Skip to main content

Custom Code Evaluator

Sometimes, the default evaluators in Agenta may not be sufficient for your specific use case. In such cases, you can create a custom evaluator to suit your specific needs. Custom evaluators are written in Python, JavaScript, or TypeScript.

Evaluation code

Your custom evaluator should include a function called evaluate with the following signature:

from typing import Dict

def evaluate(
app_params: Dict[str, str],
inputs: Dict[str, str],
output: str,
correct_answer: str
) -> float:

This function should return a float value representing the evaluation score. The score ranges from 0.0 to 1.0, where 0.0 indicates a failed evaluation and 1.0 indicates a perfect score.

The function parameters are:

  1. app_params: A dictionary containing the configuration of the app.
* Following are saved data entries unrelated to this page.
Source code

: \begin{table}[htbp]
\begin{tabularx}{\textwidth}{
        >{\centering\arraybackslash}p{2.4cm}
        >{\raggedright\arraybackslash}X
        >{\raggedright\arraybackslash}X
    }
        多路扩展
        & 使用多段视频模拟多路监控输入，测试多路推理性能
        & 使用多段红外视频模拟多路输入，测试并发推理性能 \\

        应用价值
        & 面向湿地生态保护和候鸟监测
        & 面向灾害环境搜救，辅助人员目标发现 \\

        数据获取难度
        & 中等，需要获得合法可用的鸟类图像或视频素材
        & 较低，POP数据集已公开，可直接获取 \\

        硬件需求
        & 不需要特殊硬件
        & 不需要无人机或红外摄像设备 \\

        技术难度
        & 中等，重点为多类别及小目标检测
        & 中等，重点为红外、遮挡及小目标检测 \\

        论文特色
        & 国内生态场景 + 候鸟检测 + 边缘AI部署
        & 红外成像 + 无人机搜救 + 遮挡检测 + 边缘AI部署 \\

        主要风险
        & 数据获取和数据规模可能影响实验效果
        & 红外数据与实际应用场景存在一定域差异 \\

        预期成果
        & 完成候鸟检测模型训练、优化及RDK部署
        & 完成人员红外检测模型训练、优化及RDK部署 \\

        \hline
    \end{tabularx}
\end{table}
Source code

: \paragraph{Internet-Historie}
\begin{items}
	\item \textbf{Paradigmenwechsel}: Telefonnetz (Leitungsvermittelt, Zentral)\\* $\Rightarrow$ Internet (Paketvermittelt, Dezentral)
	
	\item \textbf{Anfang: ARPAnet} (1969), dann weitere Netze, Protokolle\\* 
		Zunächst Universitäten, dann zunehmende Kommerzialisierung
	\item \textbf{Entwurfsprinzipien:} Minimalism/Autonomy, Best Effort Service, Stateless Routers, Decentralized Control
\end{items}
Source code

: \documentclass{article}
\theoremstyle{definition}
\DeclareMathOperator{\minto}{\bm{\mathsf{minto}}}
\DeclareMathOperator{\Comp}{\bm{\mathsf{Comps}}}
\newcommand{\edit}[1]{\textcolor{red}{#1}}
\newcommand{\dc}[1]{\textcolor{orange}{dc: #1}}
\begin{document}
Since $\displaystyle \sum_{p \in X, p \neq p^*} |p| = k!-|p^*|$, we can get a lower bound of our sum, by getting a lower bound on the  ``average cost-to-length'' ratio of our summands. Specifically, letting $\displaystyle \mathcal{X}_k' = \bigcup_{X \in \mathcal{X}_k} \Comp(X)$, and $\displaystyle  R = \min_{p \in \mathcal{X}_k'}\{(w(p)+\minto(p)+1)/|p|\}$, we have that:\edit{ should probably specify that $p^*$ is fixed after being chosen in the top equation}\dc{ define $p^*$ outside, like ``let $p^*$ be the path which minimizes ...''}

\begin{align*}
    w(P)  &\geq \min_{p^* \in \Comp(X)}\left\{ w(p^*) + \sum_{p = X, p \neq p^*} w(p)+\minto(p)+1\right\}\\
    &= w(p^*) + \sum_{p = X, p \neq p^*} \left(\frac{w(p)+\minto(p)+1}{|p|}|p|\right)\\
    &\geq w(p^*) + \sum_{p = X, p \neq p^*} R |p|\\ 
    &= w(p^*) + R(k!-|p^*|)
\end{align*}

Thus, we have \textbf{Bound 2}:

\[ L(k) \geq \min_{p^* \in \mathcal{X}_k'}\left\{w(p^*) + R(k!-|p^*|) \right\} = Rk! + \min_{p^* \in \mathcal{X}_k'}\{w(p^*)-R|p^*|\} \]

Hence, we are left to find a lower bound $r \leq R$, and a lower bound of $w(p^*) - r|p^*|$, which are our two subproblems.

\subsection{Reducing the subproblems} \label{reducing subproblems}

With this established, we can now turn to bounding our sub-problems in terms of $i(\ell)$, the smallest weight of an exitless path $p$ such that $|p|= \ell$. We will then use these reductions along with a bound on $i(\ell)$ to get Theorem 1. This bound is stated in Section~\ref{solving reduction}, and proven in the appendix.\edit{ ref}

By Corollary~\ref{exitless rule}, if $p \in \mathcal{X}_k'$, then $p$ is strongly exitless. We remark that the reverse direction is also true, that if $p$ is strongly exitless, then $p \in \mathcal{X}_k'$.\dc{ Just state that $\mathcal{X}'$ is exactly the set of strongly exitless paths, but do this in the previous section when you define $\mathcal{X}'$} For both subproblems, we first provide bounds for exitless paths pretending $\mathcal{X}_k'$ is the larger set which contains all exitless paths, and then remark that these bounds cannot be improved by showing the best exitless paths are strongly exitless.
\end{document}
This would include the prompt, model and all the other parameters specified in the playground with the same naming.
  2. inputs: A dictionary containing the inputs of the app.
  3. output: The generated output of the app.
  4. correct_answer: The correct answer of the app.

Here's an example implementation of an exact match evaluator:

from typing import Dict

def evaluate(
app_params: Dict[str, str],
inputs: Dict[str, str],
output: str,
correct_answer: str
) -> float:
return 1 if output == correct_answer else 0